Failure to Timely Report Allegation of Physical Abuse to Required Authorities
Penalty
Summary
The facility failed to follow its abuse reporting policy when an allegation of physical abuse involving a resident was not reported to required external agencies within the mandated two-hour timeframe. The resident, who had diagnoses including metabolic encephalopathy, dementia, and Alzheimer's disease, was assessed as severely cognitively impaired and required supervision or touching assistance for basic mobility tasks such as moving from lying to sitting, sitting to standing, and walking short distances. The resident’s responsible party reported that a visitor had informed her that an unidentified staff member forcibly pushed the resident into a wheelchair when the resident attempted to get up. The responsible party then informed the RN Supervisor of this allegation. During the resident’s readmission, the RN Supervisor was again informed by the responsible party about the concern that the resident had been pushed down into the wheelchair or roughly handled about a week earlier.
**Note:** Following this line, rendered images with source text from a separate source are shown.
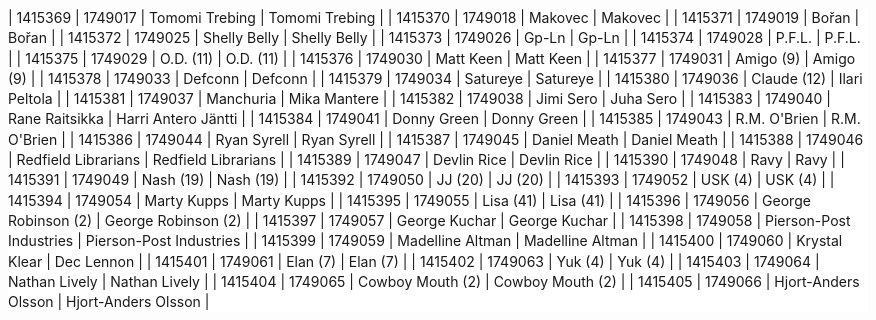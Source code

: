 | 1415369 | 1749017 | Tomomi Trebing | Tomomi Trebing |
| 1415370 | 1749018 | Makovec | Makovec |
| 1415371 | 1749019 | Bořan | Bořan |
| 1415372 | 1749025 | Shelly Belly | Shelly Belly |
| 1415373 | 1749026 | Gp-Ln | Gp-Ln |
| 1415374 | 1749028 | P.F.L. | P.F.L. |
| 1415375 | 1749029 | O.D. (11) | O.D. (11) |
| 1415376 | 1749030 | Matt Keen | Matt Keen |
| 1415377 | 1749031 | Amigo (9) | Amigo (9) |
| 1415378 | 1749033 | Defconn | Defconn |
| 1415379 | 1749034 | Satureye | Satureye |
| 1415380 | 1749036 | Claude (12) | Ilari Peltola |
| 1415381 | 1749037 | Manchuria | Mika Mantere |
| 1415382 | 1749038 | Jimi Sero | Juha Sero |
| 1415383 | 1749040 | Rane Raitsikka | Harri Antero Jäntti |
| 1415384 | 1749041 | Donny Green | Donny Green |
| 1415385 | 1749043 | R.M. O'Brien | R.M. O'Brien |
| 1415386 | 1749044 | Ryan Syrell | Ryan Syrell |
| 1415387 | 1749045 | Daniel Meath | Daniel Meath |
| 1415388 | 1749046 | Redfield Librarians | Redfield Librarians |
| 1415389 | 1749047 | Devlin Rice | Devlin Rice |
| 1415390 | 1749048 | Ravy | Ravy |
| 1415391 | 1749049 | Nash (19) | Nash (19) |
| 1415392 | 1749050 | JJ (20) | JJ (20) |
| 1415393 | 1749052 | USK (4) | USK (4) |
| 1415394 | 1749054 | Marty Kupps | Marty Kupps |
| 1415395 | 1749055 | Lisa (41) | Lisa (41) |
| 1415396 | 1749056 | George Robinson (2) | George Robinson (2) |
| 1415397 | 1749057 | George Kuchar | George Kuchar |
| 1415398 | 1749058 | Pierson-Post Industries | Pierson-Post Industries |
| 1415399 | 1749059 | Madelline Altman | Madelline Altman |
| 1415400 | 1749060 | Krystal Klear | Dec Lennon |
| 1415401 | 1749061 | Elan (7) | Elan (7) |
| 1415402 | 1749063 | Yuk (4) | Yuk (4) |
| 1415403 | 1749064 | Nathan Lively | Nathan Lively |
| 1415404 | 1749065 | Cowboy Mouth (2) | Cowboy Mouth (2) |
| 1415405 | 1749066 | Hjort-Anders Olsson | Hjort-Anders Olsson |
The RN Supervisor acknowledged that, based on information from an LVN, there had been an allegation of rough handling and/or pushing the resident into the wheelchair, and that such conduct constituted a possible physical abuse allegation. However, the RN Supervisor did not report this allegation to the Administrator, and no report was made to the state survey agency, local law enforcement, or the Ombudsman within two hours as required by the facility’s Abuse Prevention and Prohibition Program policy. The DON and Assistant Administrator confirmed that staff are required to immediately report suspicions or allegations of abuse to the Administrator and to the three external entities within two hours, and that this did not occur in this case.